Coaches say good Qclash is good for footy

Queensland footy stalwarts, Marcus Ashcroft and Murray Davis, share their views on QClash6.

While Qclash6 will ultimately be decided by the players on Saturday, there are plenty of men in the coaching boxes who have just as much emotion invested in the result.

One of those is Queensland’s longest-serving footy players and the QClash medal’s namesake on Saturday, SUNS football operations general manager, Marcus Ashcroft.

Ashcroft, who until a fortnight ago held the Brisbane Bears/Lions all-time games record, has played a crucial role in the development of Queensland footy, since joining the then Brisbane Bears in 1989.

Playing in front of tiny crowds at Carrara in the Bears’ early days,  the Lions triple premiership player said he couldn’t imagine that Queensland footy would ever reach the heights it has now.

“It’s chalk and cheese,” Ashcroft said.

“I remember playing at Carrara in 1989, in front of 2,400 people and the majority would be ex-pat Victorians barracking,” he recalls.

“It’s come a fair way to what it is now. To have two sides, it provides a fantastic sight for QLD juniors and with two magnificent grounds; it’s an opportunity for fans, supporters and members to enjoy AFL footy.”

Having been closely involved with both Queensland clubs, Ashcroft was an obvious choice to name the medal after, and something which makes the game a little bit more special for the Queensland stalwart.

“It’s a privilege to have a medal named in your honour. It’s very humbling,” he said.

“I look forward to these games every time they come along.”

As well as top flight footy, Ashcroft said the two sides’ involvement with talent pathways has been a catalyst for Queensland player development.

“They’re putting an investment in looking at the kids. There’s definitely a clear avenue for kids and the SUNS and Lions provide a fantastic avenue for kids who have high ambitions with their sporting career.”

“A quarter of our list are Queensland bred players and of that, four players have come from North Queensland,” he said.

“We have an appetite to give Queensland kids a chance to play with the Gold Coast SUNS.”

Brisbane Lions assistant coach, Murray Davis has seen the growth of Queensland footy firsthand, having spent almost a decade playing for and coaching the Zillmere Eagles.

The growth of the second tier leagues, such as the NEAFL, along with the inclusion of the SUNS in the AFL, gives youngsters a clear pathway to follow, Murray said..

“It’s terrific for younger players coming through state leagues in Queensland , seeing that (the AFL opportunities) he said.

“I think it’s exciting and for any up and coming players to be able to see that at their doorstep.”

“The standard and professionalism (of the state league) is also really growing and it’s giving players involved more of a chance to being able to make the step into the AFL,” he said.
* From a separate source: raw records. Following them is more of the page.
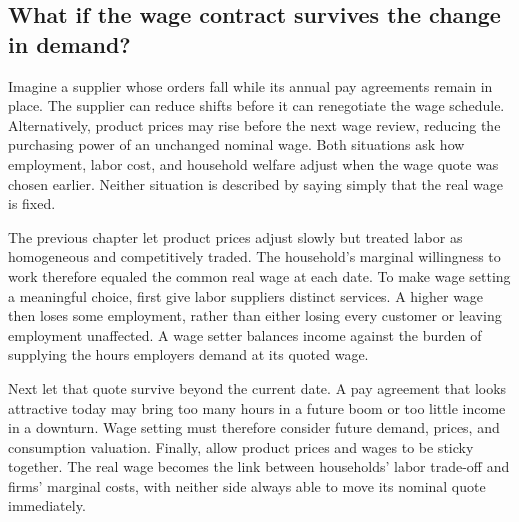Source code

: %
%
%

\subsection{What if the wage contract survives the change in demand?}

Imagine a supplier whose orders fall while its annual pay agreements remain
in place. The supplier can reduce shifts before it can renegotiate the wage
schedule. Alternatively, product prices may rise before the next wage review,
reducing the purchasing power of an unchanged nominal wage. Both situations
ask how employment, labor cost, and household welfare adjust when the wage
quote was chosen earlier. Neither situation is described by saying simply
that the real wage is fixed.

The previous chapter let product prices adjust slowly but treated labor as
homogeneous and competitively traded. The household's marginal willingness to
work therefore equaled the common real wage at each date. To make wage setting
a meaningful choice, first give labor suppliers distinct services. A higher
wage then loses some employment, rather than either losing every customer or
leaving employment unaffected. A wage setter balances income against the
burden of supplying the hours employers demand at its quoted wage.

Next let that quote survive beyond the current date. A pay agreement that
looks attractive today may bring too many hours in a future boom or too little
income in a downturn. Wage setting must therefore consider future demand,
prices, and consumption valuation. Finally, allow product prices and wages to
be sticky together. The real wage becomes the link between households' labor
trade-off and firms' marginal costs, with neither side always able to move
its nominal quote immediately.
While both coaches agree that a good QClash is a good result for Queensland Aussie Rules, they definitely disagree on the outcome.

With the Suns sitting ahead of the Lions on the ladder for the first time leading into this local derby, it could be the most competitive of the lot.

Brisbane fullback, Daniel Merrett, looks likely to miss the clash through injury, a major blow for the side in its bid for a fifth straight QClash victory.

 Ashcroft said the SUNS are in the best position to secure a win over their M1 rivals, since taking out the inaugural QClash in 2011.

“Our expectations have grown considerably. We’re expecting to win and our players expect to win,” he said.

 “Ideally, we get a SUNS victory and a SUNS player win the medal but I‘m genuinely happy for the game to be a high quality one. It can only be good for footy in SEQ.”

Davis said he was looking forward to taking on the SUNS on Saturday.

“It’s exciting because there’s a rivalry there and for all those supporters , the last couple of games have been really close.

“There’s a lot to look forward to.”

The Lions host the SUNS in QClash6 at the Gabba on Saturday at 4:40pm.